EXERCISE PROMPT:
Please report how many lines in the following material hold the string "dosimetry", giving only the number.
[[ DATA FOR REVIEW open ]]
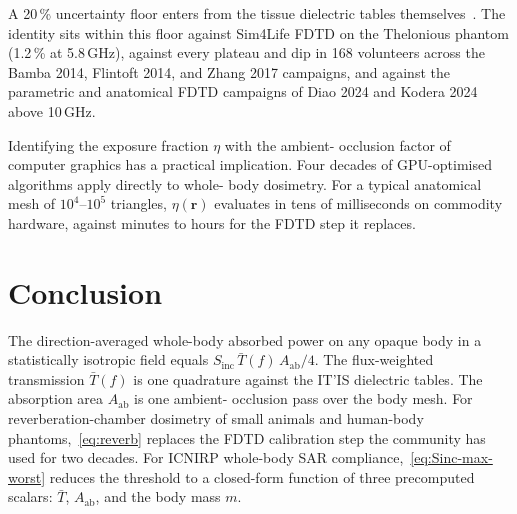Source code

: \documentclass[journal,twocolumn,10pt]{IEEEtran}
\theoremstyle{plain}
\theoremstyle{remark}
\newcommand{\rr}{\mathbf{r}}
\newcommand{\Sinc}{S_{\mathrm{inc}}}
\newcommand{\Aab}{A_{\mathrm{ab}}}
\newcommand{\Tbar}{\bar{T}}
\begin{document}
A 20\,\% uncertainty floor enters from the tissue dielectric tables
themselves~\cite{AlekseevZiskin2007}. The identity sits within this
floor against Sim4Life FDTD on the Thelonious phantom (1.2\,\% at
5.8\,GHz), against every plateau and dip in 168 volunteers across the
Bamba 2014, Flintoft 2014, and Zhang 2017 campaigns, and against the
parametric and anatomical FDTD campaigns of Diao 2024 and Kodera 2024
above 10\,GHz.

Identifying the exposure fraction $\eta$ with the ambient-
occlusion factor of computer graphics has a practical implication.
Four decades of GPU-optimised algorithms apply directly to whole-
body dosimetry. For a typical anatomical mesh of $10^4$--$10^5$
triangles, $\eta(\rr)$ evaluates in tens of milliseconds on commodity
hardware, against minutes to hours for the FDTD step it replaces.

\section{Conclusion}\label{sec:concl}

The direction-averaged whole-body absorbed power on any opaque body in
a statistically isotropic field equals $\Sinc\,\Tbar(f)\,\Aab/4$. The
flux-weighted transmission $\Tbar(f)$ is one quadrature against the
IT'IS dielectric tables. The absorption area $\Aab$ is one ambient-
occlusion pass over the body mesh. For reverberation-chamber
dosimetry of small animals and human-body
phantoms,~\eqref{eq:reverb} replaces the FDTD calibration step the
community has used for two decades. For ICNIRP whole-body SAR
compliance,~\eqref{eq:Sinc-max-worst} reduces the threshold to a
closed-form function of three precomputed scalars: $\Tbar$, $\Aab$,
and the body mass $m$.




\end{document}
[[ DATA FOR REVIEW closed ]]
ANSWER SPACE:
2